Your instructions: The answer must be an exact copy of the listing below.

The records:
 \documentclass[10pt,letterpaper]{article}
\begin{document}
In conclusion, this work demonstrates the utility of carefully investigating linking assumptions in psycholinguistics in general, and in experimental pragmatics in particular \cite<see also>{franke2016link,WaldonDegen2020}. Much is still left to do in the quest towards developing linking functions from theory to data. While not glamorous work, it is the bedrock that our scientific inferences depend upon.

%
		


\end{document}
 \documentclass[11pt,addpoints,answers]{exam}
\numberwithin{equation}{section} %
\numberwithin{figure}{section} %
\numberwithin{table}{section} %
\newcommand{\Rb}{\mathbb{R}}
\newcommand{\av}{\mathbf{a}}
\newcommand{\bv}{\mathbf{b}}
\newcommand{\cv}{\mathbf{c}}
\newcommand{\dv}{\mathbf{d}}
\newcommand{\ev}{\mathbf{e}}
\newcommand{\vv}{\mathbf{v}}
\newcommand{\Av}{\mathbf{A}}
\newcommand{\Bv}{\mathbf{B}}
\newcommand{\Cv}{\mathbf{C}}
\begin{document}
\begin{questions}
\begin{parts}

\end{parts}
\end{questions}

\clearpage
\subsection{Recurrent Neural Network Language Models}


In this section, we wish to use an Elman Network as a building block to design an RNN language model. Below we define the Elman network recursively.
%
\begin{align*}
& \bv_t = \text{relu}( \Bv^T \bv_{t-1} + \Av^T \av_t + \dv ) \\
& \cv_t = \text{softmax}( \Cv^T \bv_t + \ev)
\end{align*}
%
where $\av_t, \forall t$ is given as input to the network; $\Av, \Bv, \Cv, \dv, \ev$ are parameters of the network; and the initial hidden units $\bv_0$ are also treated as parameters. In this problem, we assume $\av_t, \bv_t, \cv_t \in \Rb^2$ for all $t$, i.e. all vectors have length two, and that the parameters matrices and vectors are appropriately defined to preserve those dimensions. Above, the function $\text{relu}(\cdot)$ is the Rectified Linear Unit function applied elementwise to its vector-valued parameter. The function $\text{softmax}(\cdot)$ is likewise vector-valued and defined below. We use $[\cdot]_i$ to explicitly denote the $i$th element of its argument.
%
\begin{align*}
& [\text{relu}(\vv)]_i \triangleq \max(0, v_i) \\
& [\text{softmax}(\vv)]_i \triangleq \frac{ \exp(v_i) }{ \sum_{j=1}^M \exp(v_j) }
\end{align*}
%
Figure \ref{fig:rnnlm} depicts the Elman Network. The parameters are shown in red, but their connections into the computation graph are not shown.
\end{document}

Expected answer:
 \documentclass[10pt,letterpaper]{article}
\begin{document}
In conclusion, this work demonstrates the utility of carefully investigating linking assumptions in psycholinguistics in general, and in experimental pragmatics in particular \cite<see also>{franke2016link,WaldonDegen2020}. Much is still left to do in the quest towards developing linking functions from theory to data. While not glamorous work, it is the bedrock that our scientific inferences depend upon.

%
		


\end{document}
 \documentclass[11pt,addpoints,answers]{exam}
\numberwithin{equation}{section} %
\numberwithin{figure}{section} %
\numberwithin{table}{section} %
\newcommand{\Rb}{\mathbb{R}}
\newcommand{\av}{\mathbf{a}}
\newcommand{\bv}{\mathbf{b}}
\newcommand{\cv}{\mathbf{c}}
\newcommand{\dv}{\mathbf{d}}
\newcommand{\ev}{\mathbf{e}}
\newcommand{\vv}{\mathbf{v}}
\newcommand{\Av}{\mathbf{A}}
\newcommand{\Bv}{\mathbf{B}}
\newcommand{\Cv}{\mathbf{C}}
\begin{document}
\begin{questions}
\begin{parts}

\end{parts}
\end{questions}

\clearpage
\subsection{Recurrent Neural Network Language Models}


In this section, we wish to use an Elman Network as a building block to design an RNN language model. Below we define the Elman network recursively.
%
\begin{align*}
& \bv_t = \text{relu}( \Bv^T \bv_{t-1} + \Av^T \av_t + \dv ) \\
& \cv_t = \text{softmax}( \Cv^T \bv_t + \ev)
\end{align*}
%
where $\av_t, \forall t$ is given as input to the network; $\Av, \Bv, \Cv, \dv, \ev$ are parameters of the network; and the initial hidden units $\bv_0$ are also treated as parameters. In this problem, we assume $\av_t, \bv_t, \cv_t \in \Rb^2$ for all $t$, i.e. all vectors have length two, and that the parameters matrices and vectors are appropriately defined to preserve those dimensions. Above, the function $\text{relu}(\cdot)$ is the Rectified Linear Unit function applied elementwise to its vector-valued parameter. The function $\text{softmax}(\cdot)$ is likewise vector-valued and defined below. We use $[\cdot]_i$ to explicitly denote the $i$th element of its argument.
%
\begin{align*}
& [\text{relu}(\vv)]_i \triangleq \max(0, v_i) \\
& [\text{softmax}(\vv)]_i \triangleq \frac{ \exp(v_i) }{ \sum_{j=1}^M \exp(v_j) }
\end{align*}
%
Figure \ref{fig:rnnlm} depicts the Elman Network. The parameters are shown in red, but their connections into the computation graph are not shown.
\end{document}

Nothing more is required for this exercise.